Case Report
Copyright ©The Author(s) 2022.
World J Gastrointest Surg. Oct 27, 2022; 14(10): 1161-1168
Published online Oct 27, 2022. doi: 10.4240/wjgs.v14.i10.1161
Figure 5
Figure 5 Timeline. A: Redness and swelling over the right lower quadrant abdominal wall were noted; B: The patient came to the outpatient department for help; discharge from the carbuncle abscess was collected for bacterial culture. Blood analysis was performed; C: The patient was admitted to our hospital under the diagnosis of cellulitis (redness and a mass formation over the abdominal wall without visible opening or intestinal tract symptoms); D: The bacterial culture of the discharge produced Enterococcus sp.
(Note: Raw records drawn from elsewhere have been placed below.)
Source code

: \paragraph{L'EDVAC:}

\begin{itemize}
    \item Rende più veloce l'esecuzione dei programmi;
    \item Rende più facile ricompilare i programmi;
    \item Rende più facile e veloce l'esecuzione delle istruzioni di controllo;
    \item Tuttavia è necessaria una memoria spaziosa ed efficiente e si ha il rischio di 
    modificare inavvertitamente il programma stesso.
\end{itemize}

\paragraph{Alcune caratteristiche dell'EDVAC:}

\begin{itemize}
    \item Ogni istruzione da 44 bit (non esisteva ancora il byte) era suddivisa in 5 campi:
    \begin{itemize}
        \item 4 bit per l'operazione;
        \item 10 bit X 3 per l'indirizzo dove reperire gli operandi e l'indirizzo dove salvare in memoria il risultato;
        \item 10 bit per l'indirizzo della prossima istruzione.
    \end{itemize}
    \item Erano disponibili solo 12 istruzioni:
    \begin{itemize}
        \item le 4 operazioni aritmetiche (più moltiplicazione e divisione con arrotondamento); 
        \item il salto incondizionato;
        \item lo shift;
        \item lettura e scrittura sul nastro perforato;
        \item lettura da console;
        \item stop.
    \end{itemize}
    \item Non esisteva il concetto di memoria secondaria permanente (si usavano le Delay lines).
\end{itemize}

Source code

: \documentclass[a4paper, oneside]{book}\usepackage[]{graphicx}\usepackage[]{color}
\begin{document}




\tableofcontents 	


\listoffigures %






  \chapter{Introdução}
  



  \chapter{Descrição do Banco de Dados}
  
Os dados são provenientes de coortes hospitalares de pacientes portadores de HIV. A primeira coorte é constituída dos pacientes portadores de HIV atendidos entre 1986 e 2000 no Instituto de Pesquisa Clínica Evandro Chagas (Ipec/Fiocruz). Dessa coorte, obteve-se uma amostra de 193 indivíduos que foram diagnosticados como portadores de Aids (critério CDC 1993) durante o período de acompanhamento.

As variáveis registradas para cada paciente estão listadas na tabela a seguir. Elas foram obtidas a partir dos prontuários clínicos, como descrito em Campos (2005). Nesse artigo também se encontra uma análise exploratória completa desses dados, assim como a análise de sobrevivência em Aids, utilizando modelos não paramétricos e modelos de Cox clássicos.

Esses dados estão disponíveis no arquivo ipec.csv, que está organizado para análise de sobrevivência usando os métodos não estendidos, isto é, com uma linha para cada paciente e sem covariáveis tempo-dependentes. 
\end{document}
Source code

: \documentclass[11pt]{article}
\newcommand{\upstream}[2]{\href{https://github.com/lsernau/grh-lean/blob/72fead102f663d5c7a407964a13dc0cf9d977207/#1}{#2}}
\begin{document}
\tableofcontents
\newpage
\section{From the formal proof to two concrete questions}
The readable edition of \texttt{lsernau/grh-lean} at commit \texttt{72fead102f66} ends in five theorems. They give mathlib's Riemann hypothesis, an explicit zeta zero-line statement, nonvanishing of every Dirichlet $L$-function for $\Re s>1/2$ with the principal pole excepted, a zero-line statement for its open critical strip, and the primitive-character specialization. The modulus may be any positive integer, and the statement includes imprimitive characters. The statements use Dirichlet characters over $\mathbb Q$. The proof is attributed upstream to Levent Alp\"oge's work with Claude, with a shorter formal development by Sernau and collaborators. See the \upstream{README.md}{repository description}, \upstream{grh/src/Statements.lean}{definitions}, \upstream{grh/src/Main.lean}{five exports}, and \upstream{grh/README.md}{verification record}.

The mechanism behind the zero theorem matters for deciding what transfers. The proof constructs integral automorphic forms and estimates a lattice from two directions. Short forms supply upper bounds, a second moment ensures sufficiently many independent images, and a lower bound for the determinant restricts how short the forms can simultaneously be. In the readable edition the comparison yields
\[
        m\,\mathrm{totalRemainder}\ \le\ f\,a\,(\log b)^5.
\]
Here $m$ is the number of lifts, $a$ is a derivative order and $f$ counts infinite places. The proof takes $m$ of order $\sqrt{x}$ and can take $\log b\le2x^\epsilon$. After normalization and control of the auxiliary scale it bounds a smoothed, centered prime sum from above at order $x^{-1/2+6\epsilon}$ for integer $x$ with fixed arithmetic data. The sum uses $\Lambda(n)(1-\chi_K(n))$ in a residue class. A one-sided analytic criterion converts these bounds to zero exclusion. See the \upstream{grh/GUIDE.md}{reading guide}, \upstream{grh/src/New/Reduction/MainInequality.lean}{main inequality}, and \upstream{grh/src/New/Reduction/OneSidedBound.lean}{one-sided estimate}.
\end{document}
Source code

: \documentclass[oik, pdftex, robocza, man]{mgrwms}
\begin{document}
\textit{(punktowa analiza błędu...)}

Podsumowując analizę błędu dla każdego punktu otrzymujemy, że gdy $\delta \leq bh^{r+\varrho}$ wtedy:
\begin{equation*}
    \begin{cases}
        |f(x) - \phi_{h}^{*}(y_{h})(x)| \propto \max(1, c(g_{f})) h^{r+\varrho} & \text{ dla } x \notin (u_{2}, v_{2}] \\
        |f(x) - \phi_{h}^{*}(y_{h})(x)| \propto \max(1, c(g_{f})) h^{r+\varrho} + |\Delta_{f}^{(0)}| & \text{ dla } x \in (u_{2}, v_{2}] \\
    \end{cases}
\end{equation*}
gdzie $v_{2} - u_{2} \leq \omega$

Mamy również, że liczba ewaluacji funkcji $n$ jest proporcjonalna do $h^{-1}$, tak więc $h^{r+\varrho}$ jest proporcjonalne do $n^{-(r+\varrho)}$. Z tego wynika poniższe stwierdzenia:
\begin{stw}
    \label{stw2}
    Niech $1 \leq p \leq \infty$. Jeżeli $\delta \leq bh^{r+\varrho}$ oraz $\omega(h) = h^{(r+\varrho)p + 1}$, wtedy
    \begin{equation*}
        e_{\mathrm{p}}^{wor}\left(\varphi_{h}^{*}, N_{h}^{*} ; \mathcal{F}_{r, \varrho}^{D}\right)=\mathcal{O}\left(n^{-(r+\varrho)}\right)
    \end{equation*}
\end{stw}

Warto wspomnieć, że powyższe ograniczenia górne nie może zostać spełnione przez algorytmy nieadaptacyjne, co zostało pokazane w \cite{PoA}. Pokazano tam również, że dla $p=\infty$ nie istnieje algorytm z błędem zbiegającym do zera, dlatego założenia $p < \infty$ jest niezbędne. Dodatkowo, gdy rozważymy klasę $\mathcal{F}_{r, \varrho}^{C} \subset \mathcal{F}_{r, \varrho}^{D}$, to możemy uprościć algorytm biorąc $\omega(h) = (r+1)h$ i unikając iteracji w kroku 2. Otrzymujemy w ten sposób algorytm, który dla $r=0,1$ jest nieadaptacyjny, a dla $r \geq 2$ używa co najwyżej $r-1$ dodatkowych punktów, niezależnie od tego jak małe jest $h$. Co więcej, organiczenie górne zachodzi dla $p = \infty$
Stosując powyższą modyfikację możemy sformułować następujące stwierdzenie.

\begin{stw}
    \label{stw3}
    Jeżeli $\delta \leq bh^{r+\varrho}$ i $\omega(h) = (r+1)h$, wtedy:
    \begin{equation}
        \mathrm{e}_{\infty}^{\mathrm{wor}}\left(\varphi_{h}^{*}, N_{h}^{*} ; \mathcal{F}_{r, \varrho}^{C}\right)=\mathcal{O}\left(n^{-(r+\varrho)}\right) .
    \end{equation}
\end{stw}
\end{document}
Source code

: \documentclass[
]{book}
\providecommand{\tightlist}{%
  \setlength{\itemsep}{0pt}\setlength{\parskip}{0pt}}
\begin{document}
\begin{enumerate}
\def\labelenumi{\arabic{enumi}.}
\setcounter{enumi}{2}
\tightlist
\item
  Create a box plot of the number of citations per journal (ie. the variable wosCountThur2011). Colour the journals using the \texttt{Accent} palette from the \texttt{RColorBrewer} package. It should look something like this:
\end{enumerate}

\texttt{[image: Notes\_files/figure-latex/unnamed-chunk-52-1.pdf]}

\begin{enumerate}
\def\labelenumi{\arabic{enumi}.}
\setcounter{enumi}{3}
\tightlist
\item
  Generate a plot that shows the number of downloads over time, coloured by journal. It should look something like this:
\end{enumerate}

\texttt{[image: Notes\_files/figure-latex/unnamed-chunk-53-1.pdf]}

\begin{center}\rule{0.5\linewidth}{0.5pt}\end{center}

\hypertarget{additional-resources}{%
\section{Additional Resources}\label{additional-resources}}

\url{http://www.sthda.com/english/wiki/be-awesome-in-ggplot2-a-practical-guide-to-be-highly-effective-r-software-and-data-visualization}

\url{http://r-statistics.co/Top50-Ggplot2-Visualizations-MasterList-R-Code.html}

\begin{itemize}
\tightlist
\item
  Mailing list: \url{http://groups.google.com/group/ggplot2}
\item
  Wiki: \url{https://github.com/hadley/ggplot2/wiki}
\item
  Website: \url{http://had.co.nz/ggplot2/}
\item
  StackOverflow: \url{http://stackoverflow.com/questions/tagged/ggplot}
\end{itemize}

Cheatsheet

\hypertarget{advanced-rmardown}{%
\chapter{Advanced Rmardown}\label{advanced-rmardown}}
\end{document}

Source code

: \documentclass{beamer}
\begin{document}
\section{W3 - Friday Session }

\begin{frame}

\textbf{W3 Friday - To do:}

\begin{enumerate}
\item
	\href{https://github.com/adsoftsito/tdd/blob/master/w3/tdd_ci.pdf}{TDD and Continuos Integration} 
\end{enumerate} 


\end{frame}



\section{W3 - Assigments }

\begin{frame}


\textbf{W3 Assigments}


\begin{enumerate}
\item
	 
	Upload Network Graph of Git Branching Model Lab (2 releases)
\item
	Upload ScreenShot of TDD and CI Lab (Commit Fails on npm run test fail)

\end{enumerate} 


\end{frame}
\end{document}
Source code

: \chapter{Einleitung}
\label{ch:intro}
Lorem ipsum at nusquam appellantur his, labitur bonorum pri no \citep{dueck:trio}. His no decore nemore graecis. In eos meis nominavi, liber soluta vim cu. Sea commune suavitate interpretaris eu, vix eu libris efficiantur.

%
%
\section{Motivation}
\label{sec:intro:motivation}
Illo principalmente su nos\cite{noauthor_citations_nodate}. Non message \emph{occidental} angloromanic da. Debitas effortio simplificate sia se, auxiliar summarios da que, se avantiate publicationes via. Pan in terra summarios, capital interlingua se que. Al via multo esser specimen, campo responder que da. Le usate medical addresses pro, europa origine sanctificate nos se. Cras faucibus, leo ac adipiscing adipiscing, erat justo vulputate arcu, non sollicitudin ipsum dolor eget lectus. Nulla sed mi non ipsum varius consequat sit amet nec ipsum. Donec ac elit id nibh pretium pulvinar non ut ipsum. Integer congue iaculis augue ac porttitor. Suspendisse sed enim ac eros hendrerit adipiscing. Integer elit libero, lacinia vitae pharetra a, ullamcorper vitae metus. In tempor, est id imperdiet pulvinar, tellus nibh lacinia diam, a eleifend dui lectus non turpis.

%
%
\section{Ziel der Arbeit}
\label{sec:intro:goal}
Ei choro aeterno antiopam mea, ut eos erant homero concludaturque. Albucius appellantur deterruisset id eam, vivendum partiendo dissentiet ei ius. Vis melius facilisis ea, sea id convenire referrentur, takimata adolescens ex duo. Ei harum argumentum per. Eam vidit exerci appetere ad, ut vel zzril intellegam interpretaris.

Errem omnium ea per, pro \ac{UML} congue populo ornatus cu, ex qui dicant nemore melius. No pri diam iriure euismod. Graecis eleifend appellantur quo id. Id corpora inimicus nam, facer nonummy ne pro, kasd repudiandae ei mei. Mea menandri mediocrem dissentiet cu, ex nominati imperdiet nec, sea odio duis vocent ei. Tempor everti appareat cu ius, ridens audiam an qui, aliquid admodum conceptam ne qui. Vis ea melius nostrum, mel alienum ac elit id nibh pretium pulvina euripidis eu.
Enterocutaneous fistula was suspected; E: We performed a colonoscopy and observed inflammation in the ileocecal valve region; F: Abdominal computed tomography (CT) without contrast suggested that the colon was in close contact with the abdominal wall. We thus performed CT fistulography; G: Diagnostic laparoscopy showed severe adhesion of the colon to the abdominal wall. We conducted laparoscopic right hemicolectomy and reanastomosis; H: The patient was discharged from the hospital one week after surgery.